— About this task —
Look for the word "tabular" in the entries and copy each line where it appears.

----- Records for this task -----

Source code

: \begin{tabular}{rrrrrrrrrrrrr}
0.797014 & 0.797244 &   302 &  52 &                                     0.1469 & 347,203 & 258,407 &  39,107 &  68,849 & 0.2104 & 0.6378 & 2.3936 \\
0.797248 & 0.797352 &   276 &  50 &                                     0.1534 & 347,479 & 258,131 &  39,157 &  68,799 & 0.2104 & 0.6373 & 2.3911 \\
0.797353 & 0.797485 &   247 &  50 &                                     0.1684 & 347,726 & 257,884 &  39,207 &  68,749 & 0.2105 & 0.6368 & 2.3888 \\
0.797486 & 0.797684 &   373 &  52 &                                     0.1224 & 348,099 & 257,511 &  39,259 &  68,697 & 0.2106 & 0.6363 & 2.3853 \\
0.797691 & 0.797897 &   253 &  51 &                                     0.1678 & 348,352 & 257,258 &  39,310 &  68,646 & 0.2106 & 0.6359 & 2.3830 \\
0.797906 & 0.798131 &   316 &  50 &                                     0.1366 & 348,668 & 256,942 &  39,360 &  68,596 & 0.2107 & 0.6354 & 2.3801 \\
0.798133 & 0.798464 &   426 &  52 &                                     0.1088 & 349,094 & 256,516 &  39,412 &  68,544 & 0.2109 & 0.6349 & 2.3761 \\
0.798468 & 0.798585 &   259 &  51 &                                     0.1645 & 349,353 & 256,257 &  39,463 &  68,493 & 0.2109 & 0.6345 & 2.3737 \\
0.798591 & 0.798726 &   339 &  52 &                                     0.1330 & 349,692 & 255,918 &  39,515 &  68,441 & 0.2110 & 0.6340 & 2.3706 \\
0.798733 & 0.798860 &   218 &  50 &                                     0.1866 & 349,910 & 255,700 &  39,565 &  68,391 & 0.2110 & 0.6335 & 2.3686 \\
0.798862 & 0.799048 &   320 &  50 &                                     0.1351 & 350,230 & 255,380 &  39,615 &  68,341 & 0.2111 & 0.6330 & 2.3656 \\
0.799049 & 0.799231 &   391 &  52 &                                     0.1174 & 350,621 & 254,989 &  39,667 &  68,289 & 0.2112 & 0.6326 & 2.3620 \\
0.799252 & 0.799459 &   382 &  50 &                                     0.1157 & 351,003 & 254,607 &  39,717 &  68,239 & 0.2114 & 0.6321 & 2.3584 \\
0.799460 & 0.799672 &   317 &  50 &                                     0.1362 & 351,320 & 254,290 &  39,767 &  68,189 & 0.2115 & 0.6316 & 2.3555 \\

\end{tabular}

-----

— Task response —
: \begin{tabular}{rrrrrrrrrrrrr}
\end{tabular}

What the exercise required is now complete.